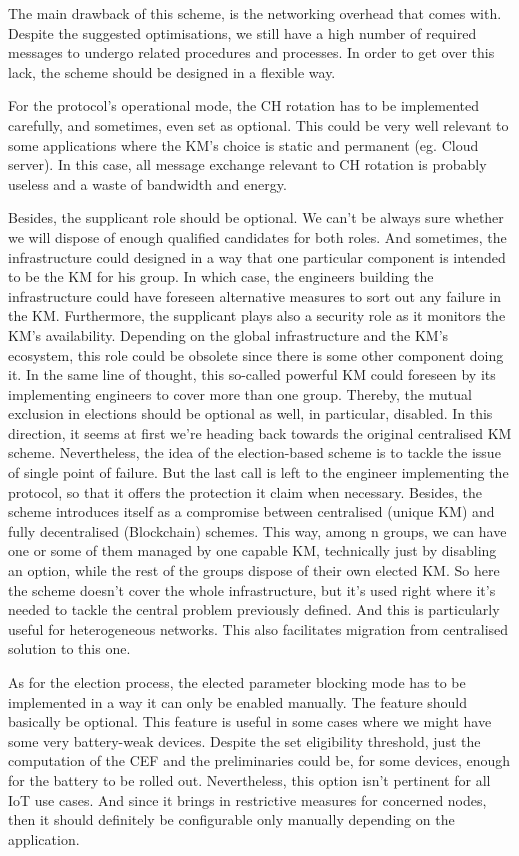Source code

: The main drawback of this scheme, is the networking overhead that comes with. Despite the suggested optimisations, we still have a high number of required messages to undergo related procedures and processes. In order to get over this lack, the scheme should be designed in a flexible way.

For the protocol’s operational mode, the CH rotation has to be implemented carefully, and sometimes, even set as optional. This could be very well relevant to some applications where the KM’s choice is static and permanent (eg. Cloud server). In this case, all message exchange relevant to CH rotation is probably useless and a waste of bandwidth and energy.

Besides, the supplicant role should be optional. We can’t be always sure whether we will dispose of enough qualified candidates for both roles. And sometimes, the infrastructure could designed in a way that one particular component is intended to be the KM for his group. In which case, the engineers building the infrastructure could have foreseen alternative measures to sort out any failure in the KM. Furthermore, the supplicant plays also a security role as it monitors the KM’s availability. Depending on the global infrastructure and the KM’s ecosystem, this role could be obsolete since there is some other component doing it. In the same line of thought, this so-called powerful KM could foreseen by its implementing engineers to cover more than one group. Thereby, the mutual exclusion in elections should be optional as well, in particular, disabled. In this direction, it seems at first we’re heading back towards the original centralised KM scheme. Nevertheless, the idea of the election-based scheme is to tackle the issue of single point of failure. But the last call is left to the engineer implementing the protocol, so that it offers the protection it claim when necessary. Besides, the scheme introduces itself as a compromise between centralised (unique KM) and fully decentralised (Blockchain) schemes. This way, among n groups, we can have one or some of them managed by one capable KM, technically just by disabling an option, while the rest of the groups dispose of their own elected KM. So here the scheme doesn’t cover the whole infrastructure, but it’s used right where it’s needed to tackle the central problem previously defined. And this is particularly useful for heterogeneous networks. This also facilitates migration from centralised solution to this one.

As for the election process, the elected parameter blocking mode has to be implemented in a way it can only be enabled manually. The feature should basically be optional. This feature is useful in some cases where we might have some very battery-weak devices. Despite the set eligibility threshold, just the computation of the CEF and the preliminaries could be, for some devices, enough for the battery to be rolled out. Nevertheless, this option isn’t pertinent for all IoT use cases. And since it brings in restrictive measures for concerned nodes, then it should definitely be configurable only manually depending on the application.

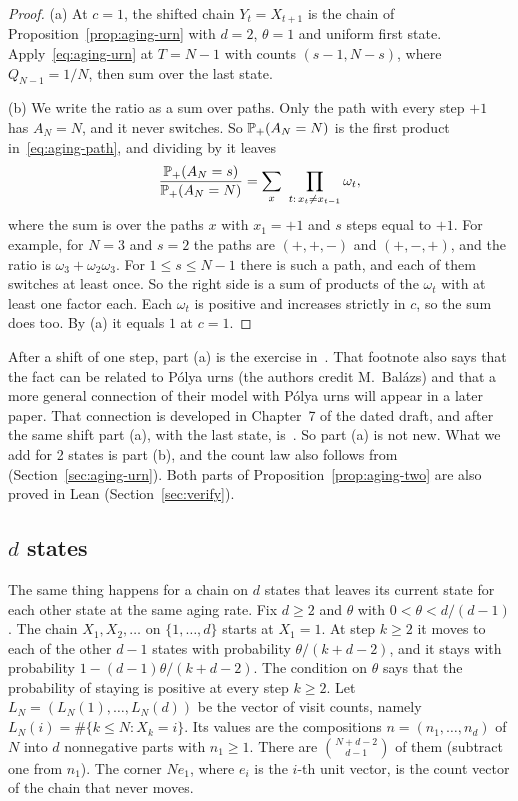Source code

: \begin{proof}
(a) At $c=1$, the shifted chain $Y_t=X_{t+1}$ is the chain of
Proposition~\ref{prop:aging-urn} with $d=2$, $\theta=1$ and uniform first
state. Apply~\eqref{eq:aging-urn} at $T=N-1$ with counts $(s-1,N-s)$,
where $Q_{N-1}=1/N$, then sum over the last state.

(b) We write the ratio as a sum over paths. Only the path with every step
$+1$ has $A_N=N$, and it never switches. So $\Prob_+(A_N=N)$ is the first
product in~\eqref{eq:aging-path}, and dividing by it leaves
\begin{equation}\label{eq:aging-ratio}
 \frac{\Prob_+(A_N=s)}{\Prob_+(A_N=N)}
 =\sum_{x}\ \prod_{t:\,x_t\ne x_{t-1}}\omega_t ,
\end{equation}
where the sum is over the paths $x$ with $x_1=+1$ and $s$ steps equal to
$+1$. For example, for $N=3$ and $s=2$ the paths are $(+,+,-)$ and $(+,-,+)$,
and the ratio is $\omega_3+\omega_2\omega_3$. For $1\le s\le N-1$ there is
such a path, and each of them switches at least once. So the right side is a
sum of products of the $\omega_t$ with at least one factor each. Each
$\omega_t$ is positive and increases strictly in $c$, so the sum does too. By
(a) it equals $1$ at $c=1$.
\end{proof}

After a shift of one step, part (a) is the exercise
in~\cite[Section~3.1, footnote~1]{evw2020}. That footnote also says that the fact
can be related to P\'olya urns (the authors credit M.~Bal\'azs) and that a
more general connection of their model with P\'olya urns will appear in a
later paper.
That connection is developed in Chapter~7 of the dated draft, and after the same
shift part (a), with the last state, is~. So part (a)
is not new. What we add for
2 states is part (b), and the count law also follows
from~\cite[Theorem~2.18]{dls2023} (Section~\ref{sec:aging-urn}). Both parts of
Proposition~\ref{prop:aging-two} are also proved in Lean
(Section~\ref{sec:verify}).

\subsection{\texorpdfstring{$d$}{d} states}

The same thing happens for a chain on $d$ states that leaves its current
state for each other state at the same aging rate. Fix $d\ge2$ and $\theta$
with $0<\theta<d/(d-1)$. The chain $X_1,X_2,\dots$ on $\{1,\dots,d\}$ starts at
$X_1=1$. At step $k\ge2$ it moves to each of the other $d-1$ states with
probability $\theta/(k+d-2)$, and it stays with probability
$1-(d-1)\theta/(k+d-2)$. The condition on $\theta$ says that the probability
of staying is positive at every step $k\ge2$. Let
$L_N=(L_N(1),\dots,L_N(d))$ be the vector of visit counts, namely
$L_N(i)=\#\{k\le N:X_k=i\}$. Its values are the compositions
$n=(n_1,\dots,n_d)$ of $N$ into $d$ nonnegative parts with $n_1\ge1$. There
are $\binom{N+d-2}{d-1}$ of them (subtract one from $n_1$). The corner
$Ne_1$, where $e_i$ is the $i$-th unit vector, is the count vector of the
chain that never moves.

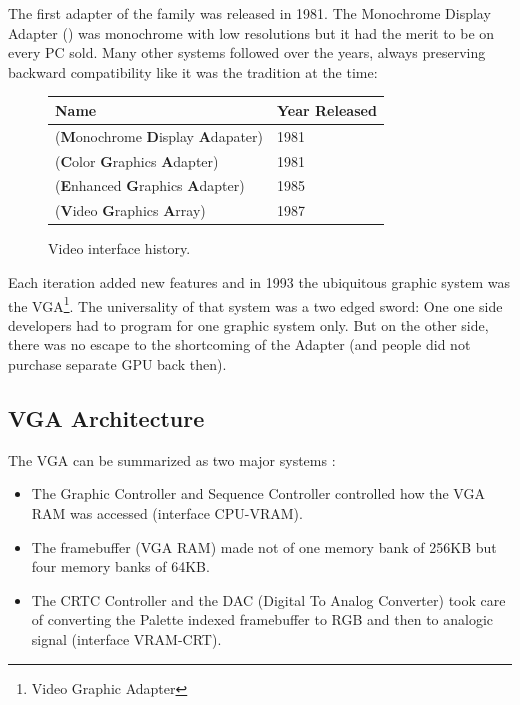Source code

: \documentclass[book.tex]{subfiles}
\begin{document}
The first adapter of the family was released in 1981. The Monochrome Display
   Adapter () was monochrome with low resolutions but it had the merit to be on every PC sold. Many other systems followed over the years, always preserving backward compatibility like it was the tradition at the time:
\bigskip
  
 \begin{figure}[H]
\centering  
\begin{tabularx}{0.9\textwidth}{ X  Y }
  \toprule
  \textbf{Name} &  \textbf{Year Released} \\
  \toprule {}
   (\textbf{M}onochrome
   \textbf{D}isplay
   \textbf{A}dapater) & 1981 
   \\ 
   (\textbf{C}olor
   \textbf{G}raphics
   \textbf{A}dapter) & 1981 
    \\ 
   (\textbf{E}nhanced
   \textbf{G}raphics
   \textbf{A}dapter) & 1985
   \\ 
   (\textbf{V}ideo
   \textbf{G}raphics
   \textbf{A}rray)  & 1987
    \\
  \toprule
\end{tabularx}
\caption{Video interface history.}\label{fig:vga_history}
\end{figure}

Each iteration added new features and in 1993 the ubiquitous graphic system was the VGA\footnote{Video Graphic Adapter}. The universality of that system was a two edged sword: One one side developers had to program for one graphic system only. But on the other side, there was no escape to the shortcoming of the Adapter (and people did not purchase separate GPU back then).\\

\subsection{VGA Architecture}

The VGA can be summarized as two major systems :

\begin{itemize}
\item The Graphic Controller and Sequence Controller controlled how the VGA RAM was accessed (interface CPU-VRAM).
\item The framebuffer (VGA RAM) made not of one memory bank of 256KB but four memory banks of 64KB.
\item The CRTC Controller and the DAC (Digital To Analog Converter) took care of converting the Palette indexed framebuffer to RGB and then to analogic signal (interface VRAM-CRT).
\end{itemize}
\end{document}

WHAT YOU ARE ASKED TO DO >>
Within the data above, the lines from the one with "a flexible way." to the one with "For the protocol’s" must be repeated exactly; no other line belongs in the answer.

ANSWER SPACE >>
: The main drawback of this scheme, is the networking overhead that comes with. Despite the suggested optimisations, we still have a high number of required messages to undergo related procedures and processes. In order to get over this lack, the scheme should be designed in a flexible way.

For the protocol’s operational mode, the CH rotation has to be implemented carefully, and sometimes, even set as optional. This could be very well relevant to some applications where the KM’s choice is static and permanent (eg. Cloud server). In this case, all message exchange relevant to CH rotation is probably useless and a waste of bandwidth and energy.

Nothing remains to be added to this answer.